La Opinión had a fascinating front-page piece yesterday about kiddies at Creek View Elementary School in Ontario regaling each other with a rhyme that translates as, “I don't want to go to Mexico ever again, again, again/Mexico stinks, stinks, stinks/There's a fat policeman at the door, door, door.” Parents and school officials are flipping out, and La Opinión even interviews some psychologist who warns that “the danger” of such a chant toward a student's self-esteem “can be profound.” Even crazier is the comments of one Herlinda Donis, president of the Los Angeles Unified School District's Parent's Cooperative. “We have cases of kids that, from 4 years old onward, are embarrassed to say they're from Mexico, and if in their own schools they hear insults toward their country [Gustavo's note: um, your child's in America, chula: hope you meant “ethnicity”], then this child will definitely grow up with enormous trauma,” Donis freaks to Opinión reporter Claudia Nuñez. “No one should permit that something like this should happen.”

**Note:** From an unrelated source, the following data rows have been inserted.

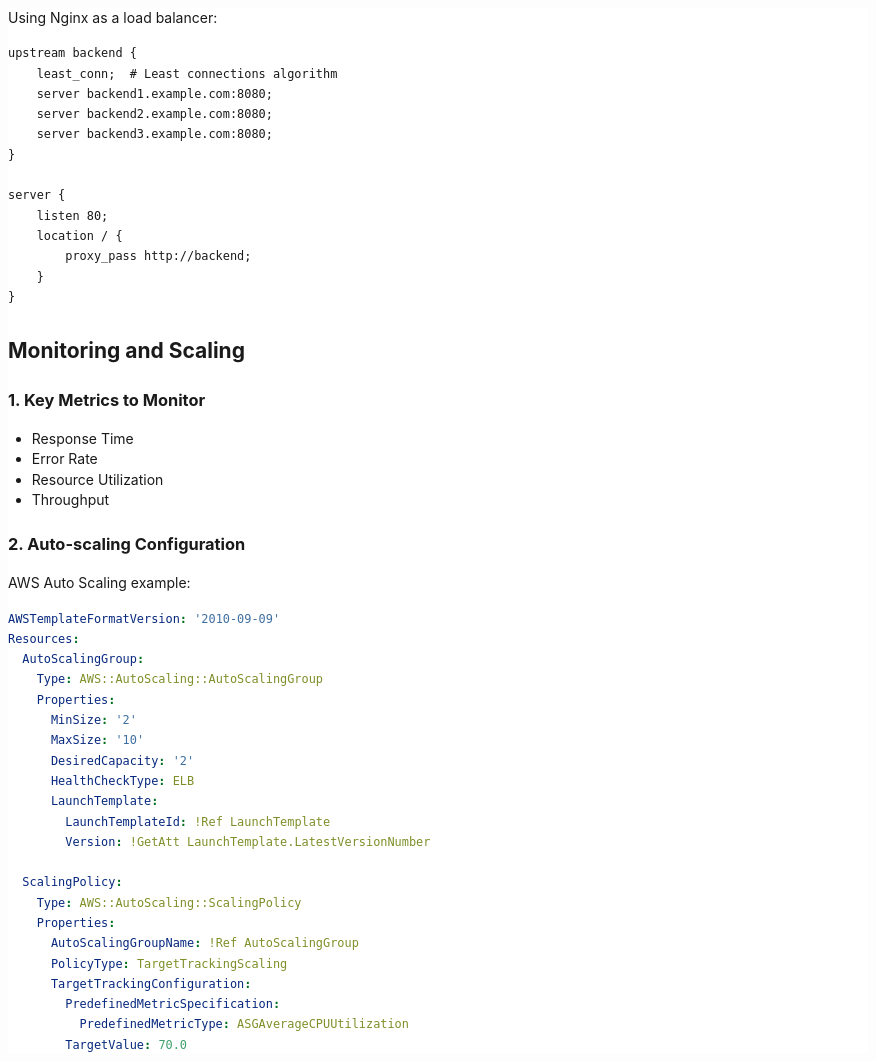 Using Nginx as a load balancer:

```nginx
upstream backend {
    least_conn;  # Least connections algorithm
    server backend1.example.com:8080;
    server backend2.example.com:8080;
    server backend3.example.com:8080;
}

server {
    listen 80;
    location / {
        proxy_pass http://backend;
    }
}
```

## Monitoring and Scaling

### 1. Key Metrics to Monitor

- Response Time
- Error Rate
- Resource Utilization
- Throughput

### 2. Auto-scaling Configuration

AWS Auto Scaling example:

```yaml
AWSTemplateFormatVersion: '2010-09-09'
Resources:
  AutoScalingGroup:
    Type: AWS::AutoScaling::AutoScalingGroup
    Properties:
      MinSize: '2'
      MaxSize: '10'
      DesiredCapacity: '2'
      HealthCheckType: ELB
      LaunchTemplate:
        LaunchTemplateId: !Ref LaunchTemplate
        Version: !GetAtt LaunchTemplate.LatestVersionNumber

  ScalingPolicy:
    Type: AWS::AutoScaling::ScalingPolicy
    Properties:
      AutoScalingGroupName: !Ref AutoScalingGroup
      PolicyType: TargetTrackingScaling
      TargetTrackingConfiguration:
        PredefinedMetricSpecification:
          PredefinedMetricType: ASGAverageCPUUtilization
        TargetValue: 70.0
```
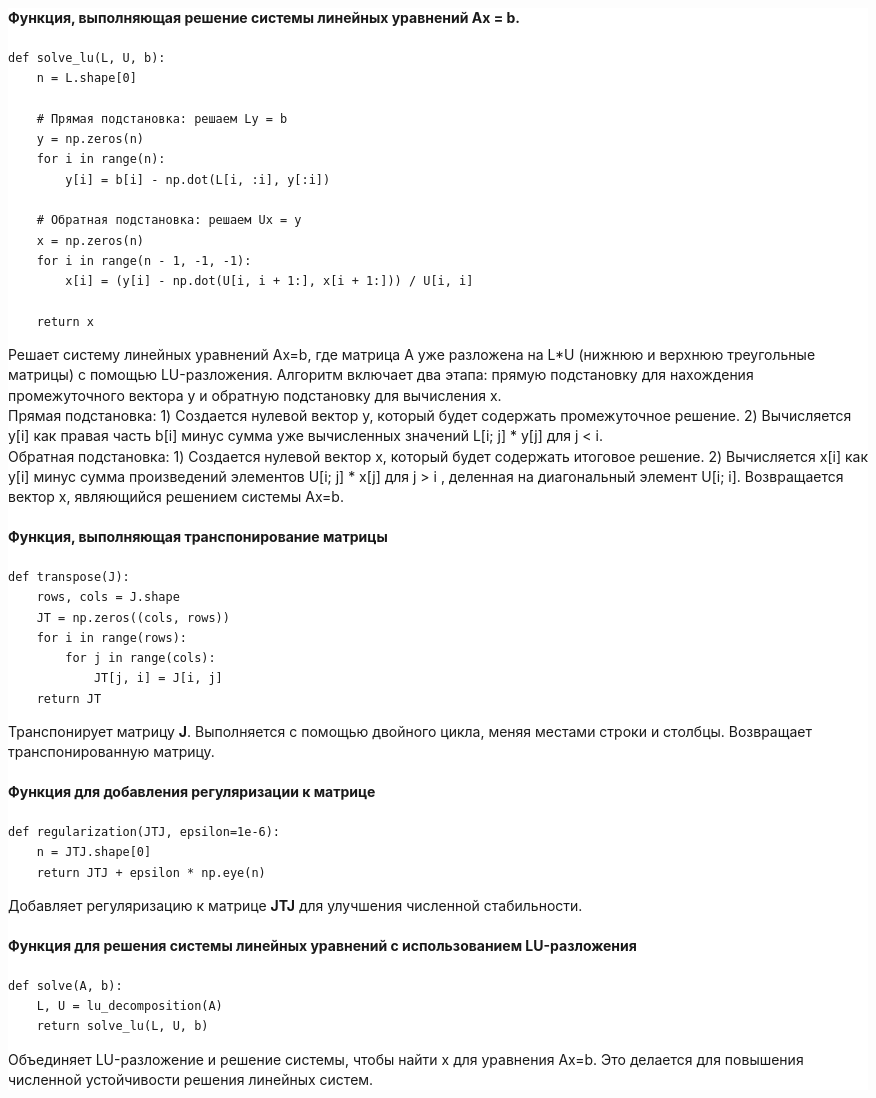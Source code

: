 #### Функция, выполняющая решение системы линейных уравнений Ax = b.
```
def solve_lu(L, U, b):
    n = L.shape[0]

    # Прямая подстановка: решаем Ly = b
    y = np.zeros(n)
    for i in range(n):
        y[i] = b[i] - np.dot(L[i, :i], y[:i])

    # Обратная подстановка: решаем Ux = y
    x = np.zeros(n)
    for i in range(n - 1, -1, -1):
        x[i] = (y[i] - np.dot(U[i, i + 1:], x[i + 1:])) / U[i, i]

    return x
```
Решает систему линейных уравнений Ax=b, где матрица A уже разложена на
L*U (нижнюю и верхнюю треугольные матрицы) с помощью LU-разложения. Алгоритм включает два этапа: прямую подстановку для нахождения промежуточного вектора
y и обратную подстановку для вычисления x.  
Прямая подстановка: 1) Создается нулевой вектор y, который будет содержать промежуточное решение. 2) Вычисляется y[i] как правая часть b[i]  минус сумма уже вычисленных значений L[i; j] * y[j] для j < i.  
Обратная подстановка: 1) Создается нулевой вектор x, который будет содержать итоговое решение. 2) Вычисляется x[i] как y[i] минус сумма произведений элементов U[i; j] * x[j] для j > i , деленная на диагональный элемент U[i; i].
Возвращается вектор x, являющийся решением системы Ax=b.

#### Функция, выполняющая транспонирование матрицы
```
def transpose(J):
    rows, cols = J.shape
    JT = np.zeros((cols, rows))
    for i in range(rows):
        for j in range(cols):
            JT[j, i] = J[i, j]
    return JT
```
Транспонирует матрицу **J**. Выполняется с помощью двойного цикла, меняя местами строки и столбцы. Возвращает транспонированную матрицу.

#### Функция для добавления регуляризации к матрице
```
def regularization(JTJ, epsilon=1e-6):
    n = JTJ.shape[0]
    return JTJ + epsilon * np.eye(n)
```
Добавляет регуляризацию к матрице **JTJ** для улучшения численной стабильности.


#### Функция для решения системы линейных уравнений с использованием LU-разложения
```
def solve(A, b):
    L, U = lu_decomposition(A)
    return solve_lu(L, U, b)
```
Объединяет LU-разложение и решение системы, чтобы найти x для уравнения Ax=b. Это делается для повышения численной устойчивости решения линейных систем.
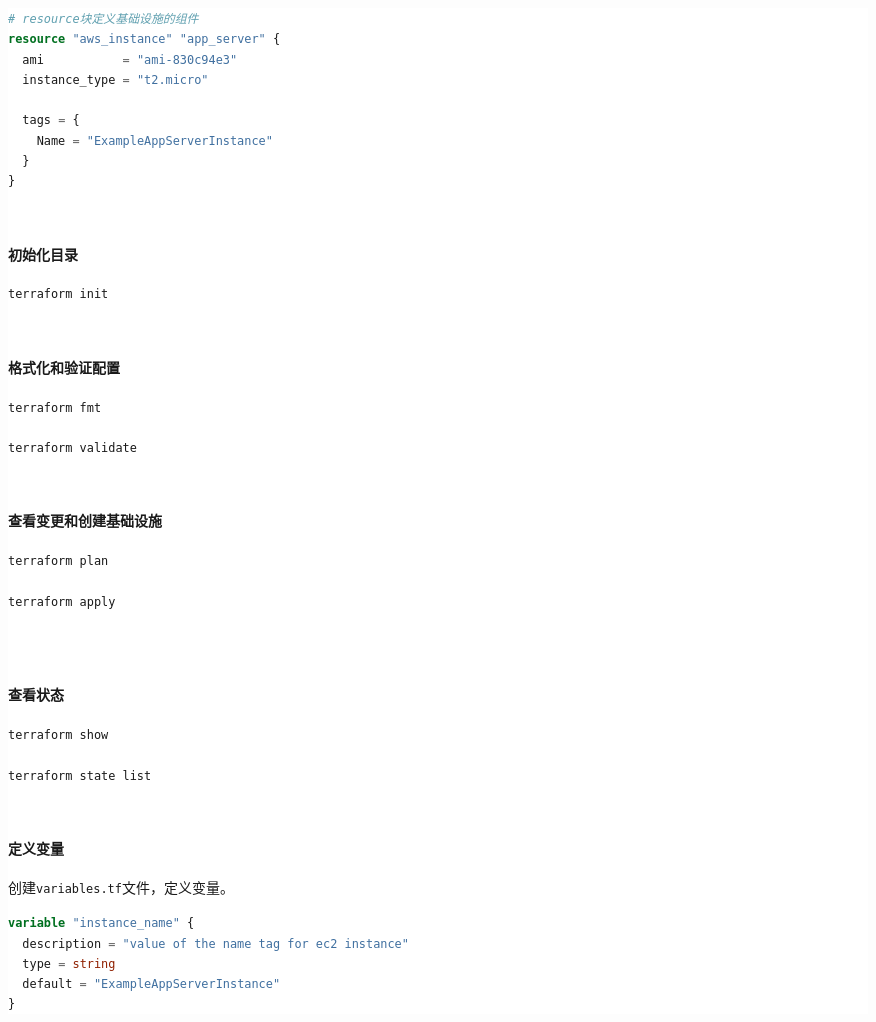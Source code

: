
 ```tf
# resource块定义基础设施的组件
resource "aws_instance" "app_server" {
  ami           = "ami-830c94e3"
  instance_type = "t2.micro"

  tags = {
    Name = "ExampleAppServerInstance"
  }
}
```

<br/>

#### 初始化目录

```bash
terraform init
```

<br/>

#### 格式化和验证配置

```bash
terraform fmt

terraform validate
```

<br/>

#### 查看变更和创建基础设施

```bash
terraform plan

terraform apply
```

<br/>
<br/>

#### 查看状态

```bash
terraform show

terraform state list
```

<br/>

#### 定义变量

创建`variables.tf`文件，定义变量。

```tf
variable "instance_name" {
  description = "value of the name tag for ec2 instance"
  type = string
  default = "ExampleAppServerInstance"
}
```
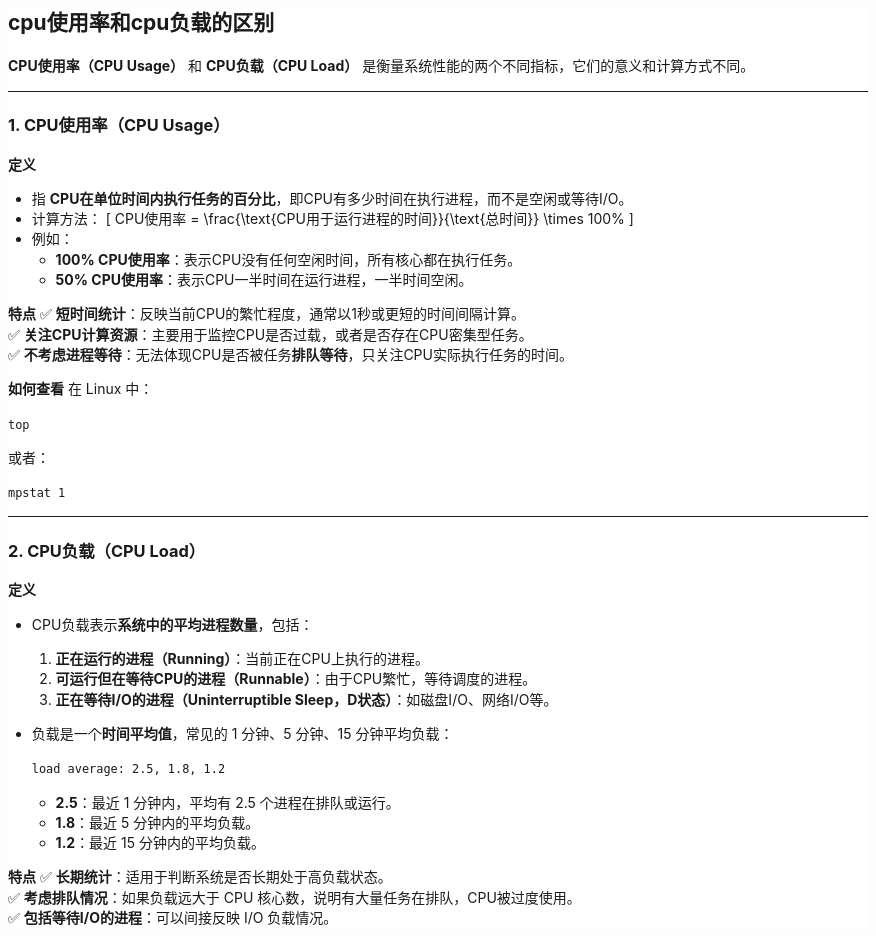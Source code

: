 ## cpu使用率和cpu负载的区别
**CPU使用率（CPU Usage）** 和 **CPU负载（CPU Load）** 是衡量系统性能的两个不同指标，它们的意义和计算方式不同。  

---

### **1. CPU使用率（CPU Usage）**
 **定义**
- 指 **CPU在单位时间内执行任务的百分比**，即CPU有多少时间在执行进程，而不是空闲或等待I/O。
- 计算方法：
  \[
  CPU使用率 = \frac{\text{CPU用于运行进程的时间}}{\text{总时间}} \times 100\%
  \]
- 例如：
  - **100% CPU使用率**：表示CPU没有任何空闲时间，所有核心都在执行任务。
  - **50% CPU使用率**：表示CPU一半时间在运行进程，一半时间空闲。

 **特点**
✅ **短时间统计**：反映当前CPU的繁忙程度，通常以1秒或更短的时间间隔计算。  
✅ **关注CPU计算资源**：主要用于监控CPU是否过载，或者是否存在CPU密集型任务。  
✅ **不考虑进程等待**：无法体现CPU是否被任务**排队等待**，只关注CPU实际执行任务的时间。  

 **如何查看**
在 Linux 中：
```sh
top
```
或者：
```sh
mpstat 1
```

---

### **2. CPU负载（CPU Load）**
 **定义**
- CPU负载表示**系统中的平均进程数量**，包括：
  1. **正在运行的进程（Running）**：当前正在CPU上执行的进程。
  2. **可运行但在等待CPU的进程（Runnable）**：由于CPU繁忙，等待调度的进程。
  3. **正在等待I/O的进程（Uninterruptible Sleep，D状态）**：如磁盘I/O、网络I/O等。

- 负载是一个**时间平均值**，常见的 1 分钟、5 分钟、15 分钟平均负载：
  ```
  load average: 2.5, 1.8, 1.2
  ```
  - **2.5**：最近 1 分钟内，平均有 2.5 个进程在排队或运行。
  - **1.8**：最近 5 分钟内的平均负载。
  - **1.2**：最近 15 分钟内的平均负载。

 **特点**
✅ **长期统计**：适用于判断系统是否长期处于高负载状态。  
✅ **考虑排队情况**：如果负载远大于 CPU 核心数，说明有大量任务在排队，CPU被过度使用。  
✅ **包括等待I/O的进程**：可以间接反映 I/O 负载情况。
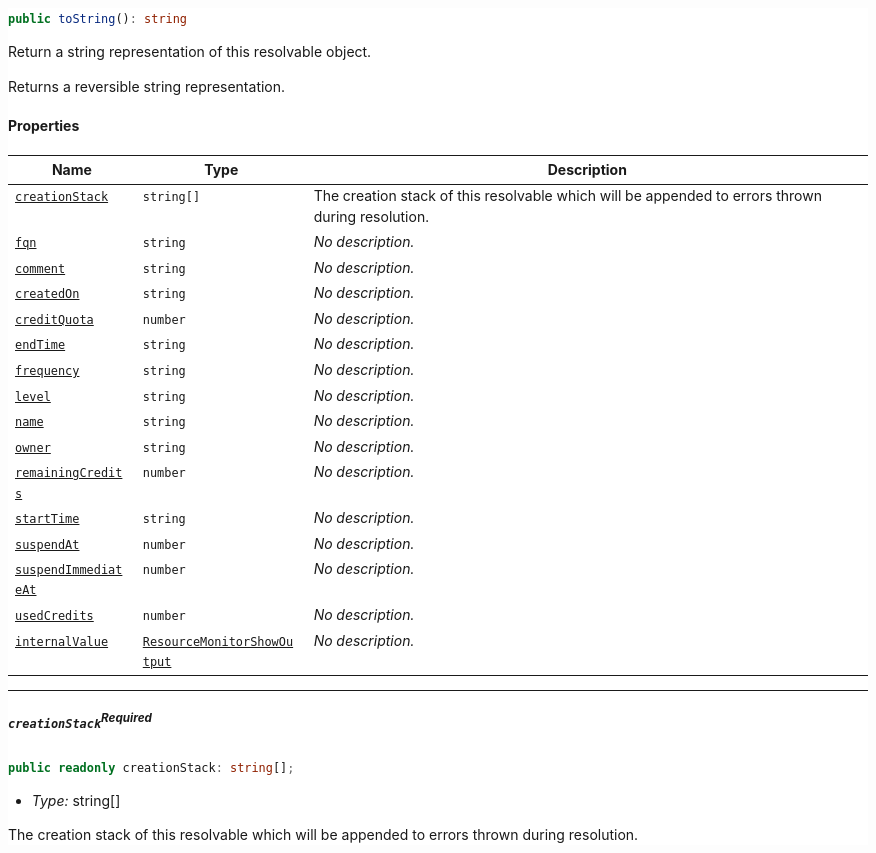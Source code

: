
 ```typescript
public toString(): string
```

Return a string representation of this resolvable object.

Returns a reversible string representation.


#### Properties <a name="Properties" id="Properties"></a>

| **Name** | **Type** | **Description** |
| --- | --- | --- |
| <code><a href="#@cdktf/provider-snowflake.resourceMonitor.ResourceMonitorShowOutputOutputReference.property.creationStack">creationStack</a></code> | <code>string[]</code> | The creation stack of this resolvable which will be appended to errors thrown during resolution. |
| <code><a href="#@cdktf/provider-snowflake.resourceMonitor.ResourceMonitorShowOutputOutputReference.property.fqn">fqn</a></code> | <code>string</code> | *No description.* |
| <code><a href="#@cdktf/provider-snowflake.resourceMonitor.ResourceMonitorShowOutputOutputReference.property.comment">comment</a></code> | <code>string</code> | *No description.* |
| <code><a href="#@cdktf/provider-snowflake.resourceMonitor.ResourceMonitorShowOutputOutputReference.property.createdOn">createdOn</a></code> | <code>string</code> | *No description.* |
| <code><a href="#@cdktf/provider-snowflake.resourceMonitor.ResourceMonitorShowOutputOutputReference.property.creditQuota">creditQuota</a></code> | <code>number</code> | *No description.* |
| <code><a href="#@cdktf/provider-snowflake.resourceMonitor.ResourceMonitorShowOutputOutputReference.property.endTime">endTime</a></code> | <code>string</code> | *No description.* |
| <code><a href="#@cdktf/provider-snowflake.resourceMonitor.ResourceMonitorShowOutputOutputReference.property.frequency">frequency</a></code> | <code>string</code> | *No description.* |
| <code><a href="#@cdktf/provider-snowflake.resourceMonitor.ResourceMonitorShowOutputOutputReference.property.level">level</a></code> | <code>string</code> | *No description.* |
| <code><a href="#@cdktf/provider-snowflake.resourceMonitor.ResourceMonitorShowOutputOutputReference.property.name">name</a></code> | <code>string</code> | *No description.* |
| <code><a href="#@cdktf/provider-snowflake.resourceMonitor.ResourceMonitorShowOutputOutputReference.property.owner">owner</a></code> | <code>string</code> | *No description.* |
| <code><a href="#@cdktf/provider-snowflake.resourceMonitor.ResourceMonitorShowOutputOutputReference.property.remainingCredits">remainingCredits</a></code> | <code>number</code> | *No description.* |
| <code><a href="#@cdktf/provider-snowflake.resourceMonitor.ResourceMonitorShowOutputOutputReference.property.startTime">startTime</a></code> | <code>string</code> | *No description.* |
| <code><a href="#@cdktf/provider-snowflake.resourceMonitor.ResourceMonitorShowOutputOutputReference.property.suspendAt">suspendAt</a></code> | <code>number</code> | *No description.* |
| <code><a href="#@cdktf/provider-snowflake.resourceMonitor.ResourceMonitorShowOutputOutputReference.property.suspendImmediateAt">suspendImmediateAt</a></code> | <code>number</code> | *No description.* |
| <code><a href="#@cdktf/provider-snowflake.resourceMonitor.ResourceMonitorShowOutputOutputReference.property.usedCredits">usedCredits</a></code> | <code>number</code> | *No description.* |
| <code><a href="#@cdktf/provider-snowflake.resourceMonitor.ResourceMonitorShowOutputOutputReference.property.internalValue">internalValue</a></code> | <code><a href="#@cdktf/provider-snowflake.resourceMonitor.ResourceMonitorShowOutput">ResourceMonitorShowOutput</a></code> | *No description.* |

---

##### `creationStack`<sup>Required</sup> <a name="creationStack" id="@cdktf/provider-snowflake.resourceMonitor.ResourceMonitorShowOutputOutputReference.property.creationStack"></a>

```typescript
public readonly creationStack: string[];
```

- *Type:* string[]

The creation stack of this resolvable which will be appended to errors thrown during resolution.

Do these same parents ever raise a fuss when their kids chant, as every Mexican kid has chanted in history, “Chino, chino, japonés: come caca y no me des“? Doubt it–but I digress. Not only is the Smelly Mexico chant silly in a schoolyard type of way, it's also doesn't rank high in the history of American schoolyard taunts–definitely no “Smear the Queer.” For instance, back when I attended Thomas Jefferson Elementary in Anaheim during the 1980s, all the kids liked to play La Migra, which involved one group of kids acting as Border Patrol agents, another acting as illegal immigrants, and someone shouting “LA MIGRA!!!” to start a mestizaje of hide-and-go-seek and tag. Thomas Jefferson was super-majority Latino by that point, so we'd often have the few white kids play Mexicans, and Mexicans play the migra. No one's sense of self-esteem was harmed, although we suffered more than a few scraped knees.
If the Creek View kids who uttered the Smelly Mexico rhyme were white kids using it to beat up on Mexicans, I'd see the need for alarm. But it seems that it's Mexican kids using it amongst themselves. Indeed, one Mexican second-grader told Nuñez, “Here, almost all the kids sing it. It's just a song!” I haven't taken psychology since my freshman year at Orange Coast College, but it seems the Smelly Mexico rhyme is a way for the Mexis to deal with racism (the fat policeman is the border guard, not returning to Mexico signifies a fear of deportation, and the Mexico stinks line is a satirical reappropriation of Know Nothing rhetoric) similar to the traditional use of fairy tales to teach kids about life's depravities. Of course, such simple logic isn't going to placate the PC pendejos at the Mountain View School District (under whose jurisdiction Creek View falls), which promises to investigate the situation and stop the kiddies from being kiddies.